Mensen houden van dit genre, dat is inmiddels wel bewezen.

U zegt dus dat alle afzonderlijke acts wel op publieke belangstelling kunnen rekenen, maar als je het in één programma onder de noemer variété brengt lijkt er nog steeds een soort spruitjeslucht om te hangen, alsof Snip en Snap zijn teruggekeerd. Is dat het imagoprobleem?
“Die programma’s draaiden vaak om de sketches, en in het huidige variété zie je niet één sketch. Het zijn allemaal visuele hoogstandjes. Neem als voorbeeld het Festival Classique, dat werd gehouden op de Hofvijver. Daar maakte ik de verbinding tussen het Residentie Orkest en een acrobatennummer in een hoogwerker. Yuri van Gelder heeft ook met het Residentie Orkest gewerkt. Dat is voor mij Variété, die enorme verschillen bij elkaar zetten. Dat maakt het aantrekkelijk, jong en hip. Daarnaast is er ook nog een sociaal element. Ik werk al jaren samen met de Haagse Rotary aan het programma ‘Stadsgenoten Genieten’. Dan nodigen we de nieuwe burgers uit voor een amusementsavond die begrijpelijk is voor iedereen. Je ziet dat dit werkt: iedereen in zo’n zaal is met hetzelfde bezig Ze lachen ook om het zelfde. Na afloop van één zo’n voorstelling ontmoette ik ooit een Syrisch gezin, dat stond te glunderen. Ze vertelden ook dat ze na jaren van ellende eindelijk weer eens ergens van genoten. En dáár doe je het voor. Dat maakt dit gedeelte van het vak zo prachtig. Maar het wordt nu bijna een preek over hoe mooi het vak is.”
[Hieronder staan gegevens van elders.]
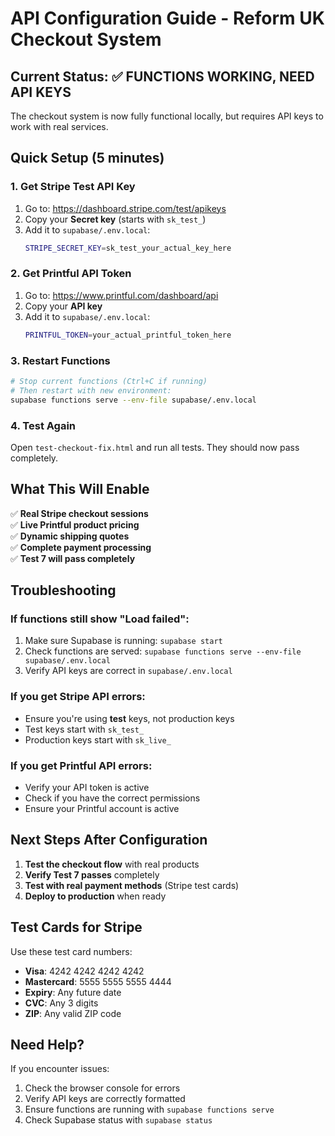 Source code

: # API Configuration Guide - Reform UK Checkout System

## Current Status: ✅ **FUNCTIONS WORKING, NEED API KEYS**

The checkout system is now fully functional locally, but requires API keys to work with real services.

## Quick Setup (5 minutes)

### 1. Get Stripe Test API Key
1. Go to: https://dashboard.stripe.com/test/apikeys
2. Copy your **Secret key** (starts with `sk_test_`)
3. Add it to `supabase/.env.local`:
   ```bash
   STRIPE_SECRET_KEY=sk_test_your_actual_key_here
   ```

### 2. Get Printful API Token
1. Go to: https://www.printful.com/dashboard/api
2. Copy your **API key**
3. Add it to `supabase/.env.local`:
   ```bash
   PRINTFUL_TOKEN=your_actual_printful_token_here
   ```

### 3. Restart Functions
```bash
# Stop current functions (Ctrl+C if running)
# Then restart with new environment:
supabase functions serve --env-file supabase/.env.local
```

### 4. Test Again
Open `test-checkout-fix.html` and run all tests. They should now pass completely.

## What This Will Enable

✅ **Real Stripe checkout sessions**  
✅ **Live Printful product pricing**  
✅ **Dynamic shipping quotes**  
✅ **Complete payment processing**  
✅ **Test 7 will pass completely**  

## Troubleshooting

### If functions still show "Load failed":
1. Make sure Supabase is running: `supabase start`
2. Check functions are served: `supabase functions serve --env-file supabase/.env.local`
3. Verify API keys are correct in `supabase/.env.local`

### If you get Stripe API errors:
- Ensure you're using **test** keys, not production keys
- Test keys start with `sk_test_`
- Production keys start with `sk_live_`

### If you get Printful API errors:
- Verify your API token is active
- Check if you have the correct permissions
- Ensure your Printful account is active

## Next Steps After Configuration

1. **Test the checkout flow** with real products
2. **Verify Test 7 passes** completely
3. **Test with real payment methods** (Stripe test cards)
4. **Deploy to production** when ready

## Test Cards for Stripe

Use these test card numbers:
- **Visa**: 4242 4242 4242 4242
- **Mastercard**: 5555 5555 5555 4444
- **Expiry**: Any future date
- **CVC**: Any 3 digits
- **ZIP**: Any valid ZIP code

## Need Help?

If you encounter issues:
1. Check the browser console for errors
2. Verify API keys are correctly formatted
3. Ensure functions are running with `supabase functions serve`
4. Check Supabase status with `supabase status`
Komt die zendingsdrang voort uit beroepsdeformatie of heeft u als kind altijd al een passie voor het variété gehad?
“Ik kom uit een muzikantengezin. Mijn vader was één van de grootste jazzpianisten in Nederland en mijn moeder was een zeer goede violiste. Zij speelde in diverse klassieke orkesten, maar ook in restaurants. Den Haag had vroeger wel twintig zaakjes waar een violiste stond. Dan kon je een verzoeknummer indienen en dat werd dan gespeeld. Een traditie die inmiddels ook al is uitgestorven, maar het tekent die sfeer waarin ik ben opgegroeid. Ik was bijvoorbeeld ook altijd al gek van Johnny Kraaykamp. Die begon ooit als bassist en werkte met mijn vader, die op zijn beurt al snel ontdekte dat Kraaykamp de lach aan zijn kont had hangen. Als hij een solo speelde, dan lag de zaal plat. Johnny kwam bij ons over de vloer en dat is ongetwijfeld van hele grote invloed op mij geweest. Op mijn 5e had ik al een clownsnummer bij een kinderoperette en sindsdien heeft het mij niet meer losgelaten. Totdat mijn vader overleed op mijn elfde, toen ging ik naar school en moest iedereen in het gezin toch proberen de centjes bij elkaar te verdienen. Mijn moeder heeft ook de viool weer opgepakt en ik ben naar het conservatorium gegaan. Zo ben ik in een heleboel klassieke orkesten terecht gekomen. Ik heb zelfs als schnabbelaar in het Residentie Orkest gespeeld, maar altijd bleef het idee aanwezig dat dit toch niet hetgeen was dat ik mijn leven lang wilde doen. Op mijn 19e zag mijn broer in het AD dat Tom Manders, bekend als Dorus, nieuw talent zocht. Daar ben ik auditie gaan doen en daar is alles eigenlijk begonnen.”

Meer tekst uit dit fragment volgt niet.